夏雲傑這一畫,吳昌宇也終於明白過來發生了什麼事情,兩個眼珠子瞪得圓圓的,差點就要掉出來,不過馮文博等人卻看不到。
「好了,拉緊我的手,現在我們可以走了。」夏雲傑說完兩手分別抓着吳昌宇夫婦的手,說了一句之後,又對馮文博一家人道:「文博放心,你們親家不會有事的,我先走了。」
說完夏雲傑便一手抓着一人朝屋外飛了過去。
「天哪!我飛起來了!」馮毅潔尖聲叫了起來。
「閉上嘴巴,你想讓別人都知道嗎?」夏雲傑沒好氣地罵道,而這時看着師叔祖從屋子裏飛出去,身子也同樣漸漸消失的馮文博一家人早已經呆如塑泥。

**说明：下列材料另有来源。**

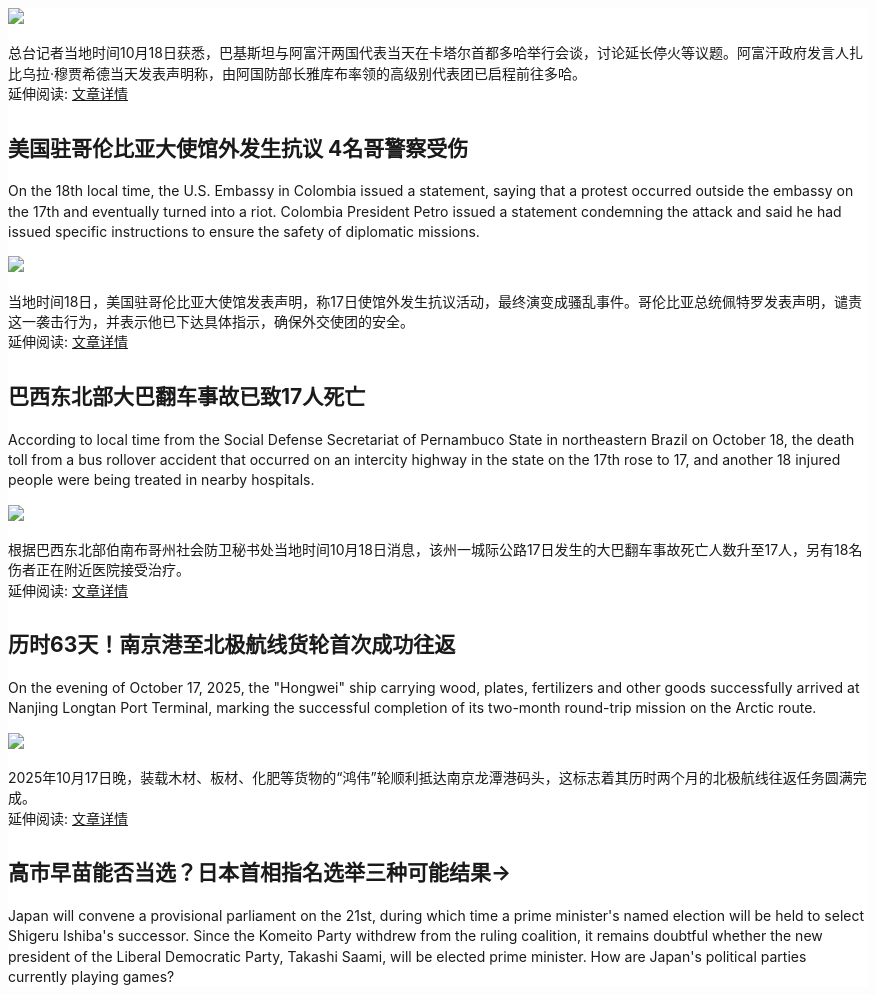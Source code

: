 <img src="https://p5.img.cctvpic.com/photoworkspace/2025/10/19/2025101906241854052.jpg" />   

总台记者当地时间10月18日获悉，巴基斯坦与阿富汗两国代表当天在卡塔尔首都多哈举行会谈，讨论延长停火等议题。阿富汗政府发言人扎比乌拉·穆贾希德当天发表声明称，由阿国防部长雅库布率领的高级别代表团已启程前往多哈。   
延伸阅读: [文章详情](https://news.cctv.com/2025/10/19/ARTIKKRmImCPaVAQTdMoYt24251019.shtml)   

<qrcode title="巴基斯坦和阿富汗在多哈举行会谈 讨论延长停火等议题" image="https://p5.img.cctvpic.com/photoworkspace/2025/10/19/2025101906241854052.jpg" />   

## 美国驻哥伦比亚大使馆外发生抗议 4名哥警察受伤   
On the 18th local time, the U.S. Embassy in Colombia issued a statement, saying that a protest occurred outside the embassy on the 17th and eventually turned into a riot. Colombia President Petro issued a statement condemning the attack and said he had issued specific instructions to ensure the safety of diplomatic missions.   

<img src="https://p3.img.cctvpic.com/photoworkspace/2025/10/19/2025101906225278571.jpg" />   

当地时间18日，美国驻哥伦比亚大使馆发表声明，称17日使馆外发生抗议活动，最终演变成骚乱事件。哥伦比亚总统佩特罗发表声明，谴责这一袭击行为，并表示他已下达具体指示，确保外交使团的安全。   
延伸阅读: [文章详情](https://news.cctv.com/2025/10/19/ARTIHU95JyQpksZVHZAffttP251019.shtml)   

<qrcode title="美国驻哥伦比亚大使馆外发生抗议 4名哥警察受伤" image="https://p3.img.cctvpic.com/photoworkspace/2025/10/19/2025101906225278571.jpg" />   

## 巴西东北部大巴翻车事故已致17人死亡   
According to local time from the Social Defense Secretariat of Pernambuco State in northeastern Brazil on October 18, the death toll from a bus rollover accident that occurred on an intercity highway in the state on the 17th rose to 17, and another 18 injured people were being treated in nearby hospitals.   

<img src="https://p5.img.cctvpic.com/photoworkspace/2025/10/19/2025101906211580901.jpg" />   

根据巴西东北部伯南布哥州社会防卫秘书处当地时间10月18日消息，该州一城际公路17日发生的大巴翻车事故死亡人数升至17人，另有18名伤者正在附近医院接受治疗。   
延伸阅读: [文章详情](https://news.cctv.com/2025/10/19/ARTIpZsKIBQNNQiIAF1zp3Bh251019.shtml)   

<qrcode title="巴西东北部大巴翻车事故已致17人死亡" image="https://p5.img.cctvpic.com/photoworkspace/2025/10/19/2025101906211580901.jpg" />   

## 历时63天！南京港至北极航线货轮首次成功往返   
On the evening of October 17, 2025, the "Hongwei" ship carrying wood, plates, fertilizers and other goods successfully arrived at Nanjing Longtan Port Terminal, marking the successful completion of its two-month round-trip mission on the Arctic route.   

<img src="https://p3.img.cctvpic.com/photoworkspace/2025/10/19/2025101900190480770.jpg" />   

2025年10月17日晚，装载木材、板材、化肥等货物的“鸿伟”轮顺利抵达南京龙潭港码头，这标志着其历时两个月的北极航线往返任务圆满完成。   
延伸阅读: [文章详情](https://jingji.cctv.com/2025/10/19/ARTIb6PsosMVH3aBZ2KKQt3F251019.shtml)   

<qrcode title="历时63天！南京港至北极航线货轮首次成功往返" image="https://p3.img.cctvpic.com/photoworkspace/2025/10/19/2025101900190480770.jpg" />   

## 高市早苗能否当选？日本首相指名选举三种可能结果→   
Japan will convene a provisional parliament on the 21st, during which time a prime minister's named election will be held to select Shigeru Ishiba's successor. Since the Komeito Party withdrew from the ruling coalition, it remains doubtful whether the new president of the Liberal Democratic Party, Takashi Saami, will be elected prime minister. How are Japan's political parties currently playing games?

他們都知道夏雲傑很厲害,醫術更是出神入化,但卻沒想到他真的能像神仙一樣飛翔!
當馮文博一家人呆如塑泥時,夏雲傑已經拉着吳昌宇夫婦的手飛上了江州市的上空。
繁華的都市燈光點點,就像天上的繁星點點一般,吳昌宇夫婦已經分不清楚自己兩人究竟是在夢裏還是在現實之中。但有一點,他們卻深知他們這位師叔祖真的是神仙,活神仙!
從江州飛往香港,至少需要兩個小時以上,但夏雲傑帶着兩人在空中風馳電掣,如幽靈一般掠過夜空,不過半個小時就飛到了香港的上空。
「這就是香港了!」懸空站在香港的上空,俯視着下方被稱為「東方明珠」的繁華都市,想起這一百多年來她所經歷的滄桑,第一次飛臨香港的夏雲傑精神不禁有點恍惚。
「是的,師叔祖,這裏就是香港了。你看下邊那個就是香港島,它的上面就是九龍,那邊是新界……」雖然有許多次坐着客機,私家飛機,直升機飛臨過香港的上空,但像今天這樣直接虛空站在香港的上空,俯視着香港吳昌宇也是第一次,他的精神同樣有點恍惚,不過恍惚時他卻沒忘記向夏雲傑介紹香港。